Even if that dubious claim were substantiated, the economic
activity comes at a high cost. The United States spent more than $65 billion to
design and produce the F-22 Raptor--a fighter plane originally conceived to
penetrate the airspace of the long-extinct Soviet Union, to counter large
formations of enemy bombers in cold war scenarios that are today inconceivable,
and to achieve air superiority high over Eastern Europe whose greatest problems
now involve a potential region-wide economic meltdown. In the wake of the cold
war, as military analyst Chalmers Johnson recently pointed out, the F-22 lacks
a role in any imaginable war-fighting scenario the US might actually find
itself in.
Efforts to promote the plane as a critical tool in the
Global War on Terror floundered when Defense Secretary Gates spoke plainly about
the system's uselessness last year. "The reality," he said, "is
we are fighting two wars, in Iraq and Afghanistan, and the F-22 has not
performed a single mission in either theater."
Fortunately for Lockheed Martin, once the US economy began
to crater, it could emphasize a new on-the-ground use for the F-22--as an
instant make-work jobs program.
However, even there the plane's utility is questionable.

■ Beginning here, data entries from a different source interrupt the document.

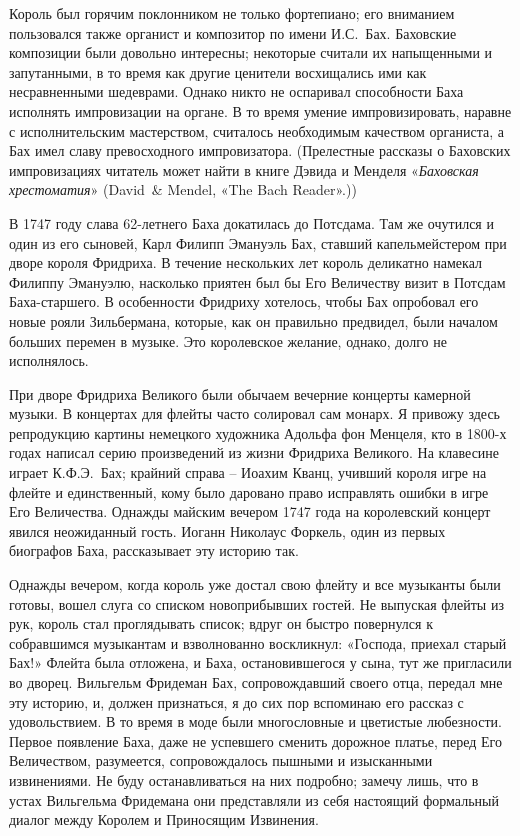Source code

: \documentclass[../main.tex]{subfiles}
\begin{document}
Король был горячим поклонником не только фортепиано; его вниманием пользовался также органист и композитор по имени И.С.~Бах. Баховские композиции были довольно интересны; некоторые считали их напыщенными и запутанными, в то время как другие ценители восхищались ими как несравненными шедеврами. Однако никто не оспаривал способности Баха исполнять импровизации на органе. В то время умение импровизировать, наравне с исполнительским мастерством, считалось необходимым качеством органиста, а Бах имел славу превосходного импровизатора. (Прелестные рассказы о Баховских импровизациях читатель может найти в книге Дэвида и Менделя «\emph{Баховская хрестоматия}» (David~\& Mendel, «The Bach Reader».))

В 1747 году слава 62-летнего Баха докатилась до Потсдама. Там же очутился и один из его сыновей, Карл Филипп Эмануэль Бах, ставший капельмейстером при дворе короля Фридриха. В течение нескольких лет король деликатно намекал Филиппу Эмануэлю, насколько приятен был бы Его Величеству визит в Потсдам Баха-старшего. В особенности Фридриху хотелось, чтобы Бах опробовал его новые рояли Зильбермана, которые, как он правильно предвидел, были началом больших перемен в музыке. Это королевское желание, однако, долго не исполнялось.

При дворе Фридриха Великого были обычаем вечерние концерты камерной музыки. В концертах для флейты часто солировал сам монарх. Я привожу здесь репродукцию картины немецкого художника Адольфа фон Менцеля, кто в 1800-х годах написал серию произведений из жизни Фридриха Великого. На клавесине играет К.Ф.Э.~Бах; крайний справа \--- Иоахим Кванц, учивший короля игре на флейте и единственный, кому было даровано право исправлять ошибки в игре Его Величества. Однажды майским вечером 1747 года на королевский концерт явился неожиданный гость. Иоганн Николаус Форкель, один из первых биографов Баха, рассказывает эту историю так.

Однажды вечером, когда король уже достал свою флейту и все музыканты были готовы, вошел слуга со списком новоприбывших гостей. Не выпуская флейты из рук, король стал проглядывать список; вдруг он быстро повернулся к собравшимся музыкантам и взволнованно воскликнул: «Господа, приехал старый Бах!» Флейта была отложена, и Баха, остановившегося у сына, тут же пригласили во дворец. Вильгельм Фридеман Бах, сопровождавший своего отца, передал мне эту историю, и, должен признаться, я до сих пор вспоминаю его рассказ с удовольствием. В то время в моде были многословные и цветистые любезности. Первое появление Баха, даже не успевшего сменить дорожное платье, перед Его Величеством, разумеется, сопровождалось пышными и изысканными извинениями. Не буду останавливаться на них подробно; замечу лишь, что в устах Вильгельма Фридемана они представляли из себя настоящий формальный диалог между Королем и Приносящим Извинения.
\end{document}
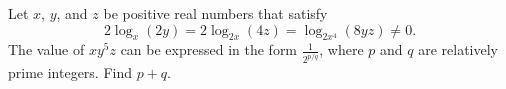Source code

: Let $x$, $y$, and $z$ be positive real numbers that satisfy \[ 2\log_x(2y) = 2\log_{2x}(4z) = \log_{2x^4}(8yz) \neq 0. \] The value of $xy^5z$ can be expressed in the form $\frac{1}{2^{p/q}}$, where $p$ and $q$ are relatively prime integers.  Find $p+q$.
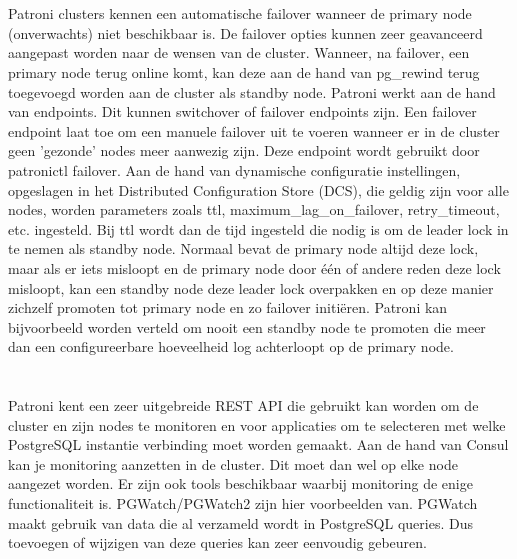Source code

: 

\section{}
\label{sec:Failover}

Patroni clusters kennen een automatische failover wanneer de primary node (onverwachts) niet beschikbaar is. De failover opties kunnen zeer geavanceerd aangepast worden naar de wensen van de cluster. Wanneer, na failover, een primary node terug online komt, kan deze aan de hand van pg\_rewind terug toegevoegd worden aan de cluster als standby node. Patroni werkt aan de hand van endpoints. Dit kunnen switchover of failover endpoints zijn. Een failover endpoint laat toe om een manuele failover uit te voeren wanneer er in de cluster geen 'gezonde' nodes meer aanwezig zijn. Deze endpoint wordt gebruikt door patronictl failover.
Aan de hand van dynamische configuratie instellingen, opgeslagen in het Distributed Configuration Store (DCS), die geldig zijn voor alle nodes, worden parameters zoals ttl, maximum\_lag\_on\_failover, retry\_timeout, etc. ingesteld. Bij ttl wordt dan de tijd ingesteld die nodig is om de leader lock in te nemen als standby node. Normaal bevat de primary node altijd deze lock, maar als er iets misloopt en de primary node door één of andere reden deze lock misloopt, kan een standby node deze leader lock overpakken en op deze manier zichzelf promoten tot primary node en zo failover initiëren. Patroni kan bijvoorbeeld worden verteld om nooit een standby node te promoten die meer dan een configureerbare hoeveelheid log achterloopt op de primary node.



\section{}
\label{sec:Monitoring}

Patroni kent een zeer uitgebreide REST API die gebruikt kan worden om de cluster en zijn nodes te monitoren en voor applicaties om te selecteren met welke PostgreSQL instantie verbinding moet worden gemaakt. Aan de hand van Consul kan je monitoring aanzetten in de cluster. Dit moet dan wel op elke node aangezet worden.
Er zijn ook tools beschikbaar waarbij monitoring de enige functionaliteit is. PGWatch/PGWatch2 zijn hier voorbeelden van. PGWatch maakt gebruik van data die al verzameld wordt in PostgreSQL queries. Dus toevoegen of wijzigen van deze queries kan zeer eenvoudig gebeuren.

William D. Hartung, director of the New America
Foundation's Arms and Security Initiative, points out that,
if the F-22 program is cut, the "job losses will be stretched out over two
and half years or more, and could happen after the end of the current
recession." In addition, Lockheed has had to back away from the 95,000
jobs claims, clarifying that more than 70 percent of those jobs are only
indirectly related to the F-22, and that just 25,000 workers are employed
directly on the plane's construction. Winslow Wheeler is the head of the Center
for Defense Information's Straus Military Reform Project and his scholarship is
built on more than thirty years of service at the Government Accountability
Office and on the Senate Budget Committee, among other places. He points out
that, when it comes to high-tech weapons, today's military-industrial complex
bears not the slightest resemblance to its World War II predecessor as a job
generator. As he describes it, in the early 1940s "production lines
cranked out thousands of aircraft each month: as fast as the government could
stuff money, materials and workers into the assembly line."

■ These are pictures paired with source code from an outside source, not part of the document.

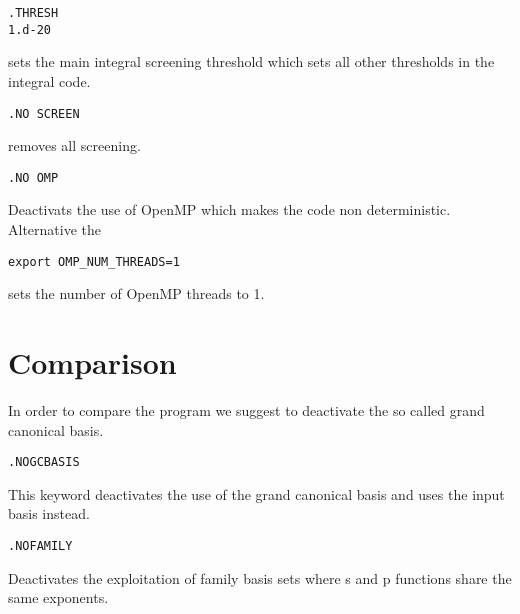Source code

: \begin{verbatim}
.THRESH
1.d-20
\end{verbatim}
sets the main integral screening threshold which sets all other thresholds in the integral code. 
\begin{verbatim}
.NO SCREEN
\end{verbatim}
removes all screening. 
\begin{verbatim}
.NO OMP 
\end{verbatim}
Deactivats the use of OpenMP which makes the code non deterministic. Alternative the 
\begin{verbatim}
export OMP_NUM_THREADS=1
\end{verbatim}
sets the number of OpenMP threads to 1.

\section{Comparison}

In order to compare the {\lsdalton} program
we suggest to deactivate the so called grand canonical basis. 
\begin{verbatim}
.NOGCBASIS
\end{verbatim}
This keyword deactivates the use of the grand canonical basis and uses the input basis instead. 
\begin{verbatim}
.NOFAMILY
\end{verbatim}
Deactivates the exploitation of family basis sets where s and p functions share the same exponents. 






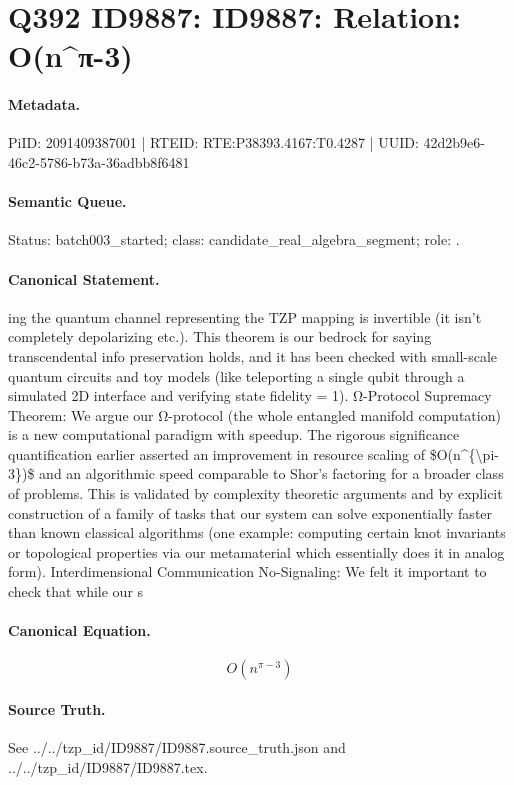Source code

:\section*{Q392 ID9887: ID9887: Relation: O(n\textasciicircum{}π-3)}
\paragraph{Metadata.}
PiID: 2091409387001 | RTEID: RTE:P38393.4167:T0.4287 | UUID: 42d2b9e6-46c2-5786-b73a-36adbb8f6481

\paragraph{Semantic Queue.}
Status: batch003\_started; class: candidate\_real\_algebra\_segment; role: .

\paragraph{Canonical Statement.}
ing the quantum channel representing the TZP mapping is invertible (it isn’t completely depolarizing etc.). This theorem is our bedrock for saying transcendental info preservation holds, and it has been checked with small-scale quantum circuits and toy models (like teleporting a single qubit through a simulated 2D interface and verifying state fidelity = 1). Ω-Protocol Supremacy Theorem: We argue our Ω-protocol (the whole entangled manifold computation) is a new computational paradigm with speedup. The rigorous significance quantification earlier asserted an improvement in resource scaling of \$O(n\textasciicircum{}\{\textbackslash{}pi-3\})\$ and an algorithmic speed comparable to Shor’s factoring for a broader class of problems. This is validated by complexity theoretic arguments and by explicit construction of a family of tasks that our system can solve exponentially faster than known classical algorithms (one example: computing certain knot invariants or topological properties via our metamaterial which essentially does it in analog form). Interdimensional Communication No-Signaling: We felt it important to check that while our s

\paragraph{Canonical Equation.}
\[
O(n^{\pi-3})
\]

\paragraph{Source Truth.}
See ../../tzp\_id/ID9887/ID9887.source\_truth.json and ../../tzp\_id/ID9887/ID9887.tex.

In stark contrast, the F-22, he points out, is essentially
an artisanal product. "Go to Lockheed Martin's plant," he writes.
"You will find no detectable movement of aircraft out the door. Instead
you will see virtually stationary aircraft and workers applying parts in a manner
more evocative of hand-crafting. This 'production rate' generates one F-22
every 18 days or so." This is, in fact, what shovel-ready largely means in
Pentagon stimulus terms these days.
War for Jobs?
Economists have also weighed in on why "war for
jobs" as a way out of recession or depression has entered the world of
mythology. An analysis from the University of Massachusetts's Political Economy
Research Institute, for instance, finds that, for every one billion dollars
invested in defense, 8,555 jobs are created. By contrast, the same billion
invested in health care would create 12,883 jobs, and in education, 17,687 jobs
or more than double the defense stimulus payoff.
It has often been said that World War II--and the production
stimulus it offered--lifted the United States out of the Great Depression.
Today, the opposite seems to be the case. The "war economy" helped
propel the US into what might turn out to be another great depression, and so,
unlike in 1929, as our economy crumbles today, we are already on a global war
footing.
As the Obama administration grapples with economic disaster
and inherited wars, it will have the added challenge of confronting a
military-industrial complex accustomed to budgets that reach almost
three-quarters of a trillion dollars, based on exaggerated global threats,
unsubstantiated economic claims, and entrenched profligacy. When Obama's analysts
pore over the budget, looking at all those overpriced weapons and plum
contracts, they'll have to ask: Is each weapons system or program actually
needed for American security and is it cost effective? Or are the defense
contractors shoveling a load of shovel-ready bull?